On the track of a crime buster

Usha Rajagopalan says her first crime fiction, Tracking Purnima, is the first in a series featuring a young woman reporter

December 03, 2014 05:21 pm | Updated April 07, 2016 02:32 am IST - Thiruvananthapuram

Usha Rajagopalan. Photo: Saraswathy Nagarajan

Usha Rajagopalan. Photo: Saraswathy Nagarajan

Usha Rajagopalan can tell a story. She can lead you into a tale, catch your attention and leave certain tantalising blanks, ensuring that you will read her novel to find out what happened. As you catch up with her in her beautiful ancestral home just behind the Secretariat annexe in Thiruvananthapuram, she tells you that her novel also has an old rambling house that plays an important role in the plot.

With five published works behind her, Bangalore-based Usha decided that it was time to move on to a genre that had always intrigued the writer in her.
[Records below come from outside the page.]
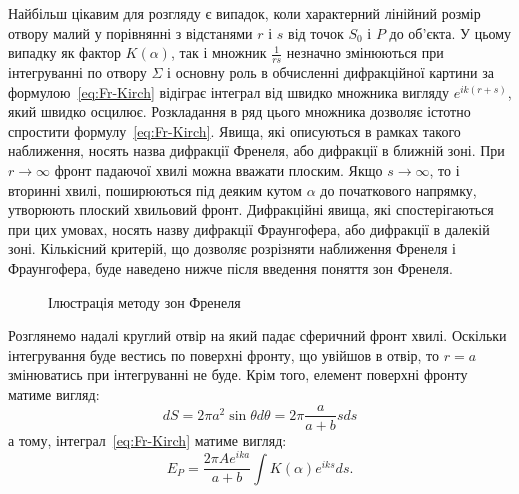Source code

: Найбільш цікавим для розгляду є випадок, коли характерний лінійний розмір отвору малий у порівнянні з відстанями $r$ і $s$ від точок $S_0$ і $P$ до об'єкта. У цьому випадку як фактор $K(\alpha)$, так і множник $\frac{1}{rs}$ незначно змінюються при інтегруванні по отвору $\Sigma$ і основну роль в обчисленні дифракційної картини за формулою~\eqref{eq:Fr-Kirch} відіграє інтеграл від швидко множника вигляду $e^{ik(r+s)}$, який швидко осцилює. Розкладання в ряд цього множника дозволяє істотно спростити формулу~\eqref{eq:Fr-Kirch}. Явища, які описуються в рамках такого наближення, носять назва дифракції Френеля, або дифракції в ближній зоні. При $r \to \infty$ фронт падаючої хвилі можна вважати плоским. Якщо $s \to \infty$, то і вторинні хвилі, поширюються під деяким кутом $\alpha$ до початкового напрямку, утворюють плоский хвильовий фронт. Дифракційні явища, які спостерігаються при цих умовах, носять назву дифракції Фраунгофера, або дифракції в далекій зоні. Кількісний критерій, що дозволяє розрізняти наближення Френеля і Фраунгофера, буде наведено нижче після введення поняття зон Френеля.

\begin{figure}[h!]
	\centering
{} 
	\caption{Ілюстрація методу зон Френеля}
	\label{pic:Diffraction2}
\end{figure}

Розглянемо надалі круглий отвір на який падає сферичний фронт хвилі. Оскільки інтегрування буде вестись по поверхні фронту, що увійшов в отвір, то $r = a$ змінюватись при інтегруванні не буде. Крім того, елемент поверхні фронту матиме вигляд:
\[
    dS = 2\pi a^2 \sin\theta d\theta = 2\pi \frac{a}{a + b} s ds
\]
 а тому, інтеграл~\eqref{eq:Fr-Kirch} матиме вигляд:
\begin{equation}\label{eq:Fr-KirchSpher}
    E_P =  \frac{2\pi Ae^{ika}}{a + b} \int K(\alpha) e^{iks} ds.
\end{equation}

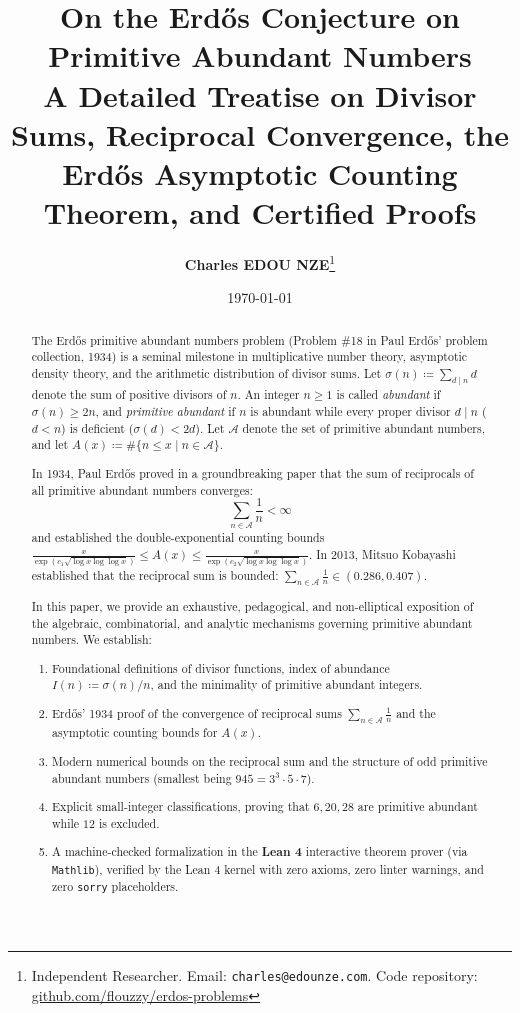 \documentclass[11pt,a4paper]{article}
\title{\textbf{\Large On the Erd\H{o}s Conjecture on Primitive Abundant Numbers}\\[0.5em]
\large A Detailed Treatise on Divisor Sums, Reciprocal Convergence, the Erd\H{o}s Asymptotic Counting Theorem, and Certified Proofs}
\author{\textbf{Charles EDOU NZE}\thanks{Independent Researcher. Email: \texttt{charles@edounze.com}. Code repository: \href{https://github.com/flouzzy/erdos-problems}{github.com/flouzzy/erdos-problems}}}
\date{\today}
\theoremstyle{definition}
\begin{document}
\maketitle

\begin{abstract}
The Erd\H{o}s primitive abundant numbers problem (Problem \#18 in Paul Erd\H{o}s' problem collection, 1934) is a seminal milestone in multiplicative number theory, asymptotic density theory, and the arithmetic distribution of divisor sums. Let $\sigma(n) \coloneqq \sum_{d \mid n} d$ denote the sum of positive divisors of $n$. An integer $n \ge 1$ is called \emph{abundant} if $\sigma(n) \ge 2n$, and \emph{primitive abundant} if $n$ is abundant while every proper divisor $d \mid n$ ($d < n$) is deficient ($\sigma(d) < 2d$). Let $\mathcal{A}$ denote the set of primitive abundant numbers, and let $A(x) \coloneqq \# \{ n \le x \mid n \in \mathcal{A} \}$.

In 1934, Paul Erd\H{o}s proved in a groundbreaking paper that the sum of reciprocals of all primitive abundant numbers converges:
\[ \sum_{n \in \mathcal{A}} \frac{1}{n} < \infty \]
and established the double-exponential counting bounds $\frac{x}{\exp(c_1 \sqrt{\log x \log \log x})} \le A(x) \le \frac{x}{\exp(c_2 \sqrt{\log x \log \log x})}$. In 2013, Mitsuo Kobayashi established that the reciprocal sum is bounded: $\sum_{n \in \mathcal{A}} \frac{1}{n} \in (0.286, 0.407)$.

In this paper, we provide an exhaustive, pedagogical, and non-elliptical exposition of the algebraic, combinatorial, and analytic mechanisms governing primitive abundant numbers. We establish:
\begin{enumerate}
    \item Foundational definitions of divisor functions, index of abundance $I(n) \coloneqq \sigma(n)/n$, and the minimality of primitive abundant integers.
    \item Erd\H{o}s' 1934 proof of the convergence of reciprocal sums $\sum_{n \in \mathcal{A}} \frac{1}{n}$ and the asymptotic counting bounds for $A(x)$.
    \item Modern numerical bounds on the reciprocal sum and the structure of odd primitive abundant numbers (smallest being $945 = 3^3 \cdot 5 \cdot 7$).
    \item Explicit small-integer classifications, proving that $6, 20, 28$ are primitive abundant while $12$ is excluded.
    \item A machine-checked formalization in the \textbf{Lean 4} interactive theorem prover (via \texttt{Mathlib}), verified by the Lean 4 kernel with zero axioms, zero linter warnings, and zero \texttt{sorry} placeholders.
\end{enumerate}
\end{abstract}
\end{document}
Usha’s crime buster is certainly not Ms. Marple, instead she is a young rookie reporter in her twenties. Aditi Sridhar, a reporter based in Bangalore, who is given an assignment to track forgotten stars of the silver screen, is the sleuth of Tracking Purnima , Usha’s first crime fiction. With this novel, Usha joins the ranks of writers like Kishwar Desai, Anita Nair and Kalpana Swaminathan, who, in the recent past, have successfully spun off stories about crime and crime busters of all kinds.

Usha, a lake conservationist and activist, writes this novel under a pseudonym, she is Usha Kathir. Since many in Bangalore tend to identify her name with a neighbourhood initiative to save a lake, Usha did not want her novel to be read in that light. “Moreover, all these years, what I have written is very different from this book. Hence, I thought I would choose a pseudonym, Kathir, which means a ‘ray of light’ or young panicles of rice. I like Kathir, a ray of light,” she explains.
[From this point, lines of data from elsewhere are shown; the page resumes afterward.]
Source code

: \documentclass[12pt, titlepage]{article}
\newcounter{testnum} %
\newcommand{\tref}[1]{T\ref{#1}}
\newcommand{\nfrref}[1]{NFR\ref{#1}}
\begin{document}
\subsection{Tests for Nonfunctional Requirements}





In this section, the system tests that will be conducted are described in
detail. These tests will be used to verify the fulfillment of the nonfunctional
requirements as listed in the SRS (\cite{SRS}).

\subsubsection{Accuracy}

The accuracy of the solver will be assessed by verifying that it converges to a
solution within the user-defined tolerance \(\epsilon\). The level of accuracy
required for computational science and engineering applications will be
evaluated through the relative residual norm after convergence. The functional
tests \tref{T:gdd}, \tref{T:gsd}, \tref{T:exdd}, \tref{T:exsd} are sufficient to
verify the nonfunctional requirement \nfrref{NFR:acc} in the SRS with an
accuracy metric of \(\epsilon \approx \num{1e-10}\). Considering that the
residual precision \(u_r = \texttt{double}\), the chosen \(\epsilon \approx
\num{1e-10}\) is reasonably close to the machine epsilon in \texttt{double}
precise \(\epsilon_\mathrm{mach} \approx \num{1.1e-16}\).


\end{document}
Writing crime fiction is a challenge because authors have to dream up the plot and also lead readers through the plot to find out whodunit.
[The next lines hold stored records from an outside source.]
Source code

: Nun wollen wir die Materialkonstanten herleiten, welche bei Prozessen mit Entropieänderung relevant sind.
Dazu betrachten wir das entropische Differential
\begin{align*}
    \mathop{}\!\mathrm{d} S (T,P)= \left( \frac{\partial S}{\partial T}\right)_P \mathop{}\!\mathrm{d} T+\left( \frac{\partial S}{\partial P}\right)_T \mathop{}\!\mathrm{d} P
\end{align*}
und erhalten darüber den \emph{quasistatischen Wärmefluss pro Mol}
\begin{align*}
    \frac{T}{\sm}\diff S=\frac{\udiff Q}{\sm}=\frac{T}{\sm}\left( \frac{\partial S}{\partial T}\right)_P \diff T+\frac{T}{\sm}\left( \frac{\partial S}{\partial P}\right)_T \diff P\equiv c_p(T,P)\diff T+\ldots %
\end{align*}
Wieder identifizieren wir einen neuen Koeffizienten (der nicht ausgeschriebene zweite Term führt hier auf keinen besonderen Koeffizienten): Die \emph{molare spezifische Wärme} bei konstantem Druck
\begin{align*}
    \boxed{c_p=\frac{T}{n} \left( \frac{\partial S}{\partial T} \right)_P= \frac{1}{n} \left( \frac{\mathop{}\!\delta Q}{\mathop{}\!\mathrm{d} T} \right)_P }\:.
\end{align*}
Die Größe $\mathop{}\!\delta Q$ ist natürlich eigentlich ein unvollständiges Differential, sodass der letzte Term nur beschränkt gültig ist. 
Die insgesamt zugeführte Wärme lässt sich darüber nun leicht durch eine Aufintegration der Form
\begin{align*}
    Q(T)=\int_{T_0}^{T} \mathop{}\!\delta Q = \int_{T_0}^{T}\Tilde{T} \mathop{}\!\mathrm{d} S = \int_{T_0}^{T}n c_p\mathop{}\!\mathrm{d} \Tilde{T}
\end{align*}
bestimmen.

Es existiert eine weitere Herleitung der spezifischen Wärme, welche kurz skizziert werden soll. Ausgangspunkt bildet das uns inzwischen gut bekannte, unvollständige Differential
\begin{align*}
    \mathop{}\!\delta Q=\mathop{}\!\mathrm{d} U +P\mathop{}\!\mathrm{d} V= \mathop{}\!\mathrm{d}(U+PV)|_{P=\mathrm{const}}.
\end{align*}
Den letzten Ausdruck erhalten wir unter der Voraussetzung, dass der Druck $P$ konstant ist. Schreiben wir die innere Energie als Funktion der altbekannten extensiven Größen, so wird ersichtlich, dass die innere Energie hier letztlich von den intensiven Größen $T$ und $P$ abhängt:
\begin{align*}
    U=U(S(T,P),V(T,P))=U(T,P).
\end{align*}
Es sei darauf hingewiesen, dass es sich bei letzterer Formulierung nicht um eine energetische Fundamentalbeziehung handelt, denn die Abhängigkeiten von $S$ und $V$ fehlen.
“In fact, years ago, my first attempt to write resulted in a crime fiction and a reputed publisher wanted to see the manuscript after I send them the synopsis. But then I lost my nerve. I wondered if I would be able imagine the perfect murder and talk about it in my book. It has taken me five books to get over my fears and get around to a plot that satisfied the Agatha Christie fan in me,” says Usha who also lists Roald Dahl, P.D. James and Stieg Larsson as her favourite writers of this genre.

It was Kathryn Skoyles, a British writer Usha met in the United Kingdom when she was on a Charles Wallace Fellowship, who encouraged her to turn to crime fiction, and the book is dedicated to her. She read the manuscript and helped Usha to add subplots and characters to add meat to the novel. Usha remembers with a smile how Kathryn’s library was stocked with crime thrillers.

To understand how the print media works and the pressures on a young media person, she talked at length to a young journalist, who helped her get the details correct. Aditi also has a sidekick in her friend Reshmi, a press photographer who works with her in an English daily. Serendipity lands the two in a mystery and they embark on a dangerous path to investigate the truth.

In addition to pressures at the work place, Aditi also has to deal with her mother’s attempts to find a suitable boy for her. As Aditi stumbles forward in her investigation to trace Purnima, she takes us through the changes in Bangalore’s landscape and society. “I want to turn this into a series of books featuring these two youngsters. Now, both are in their early twenties and, I hope, as the series progresses, Aditi and Reshmi become wiser and mature in their outlook and dealings with the world,” adds the author. Usha is already plotting to write her second detective fiction to follow Aditi’s adventures.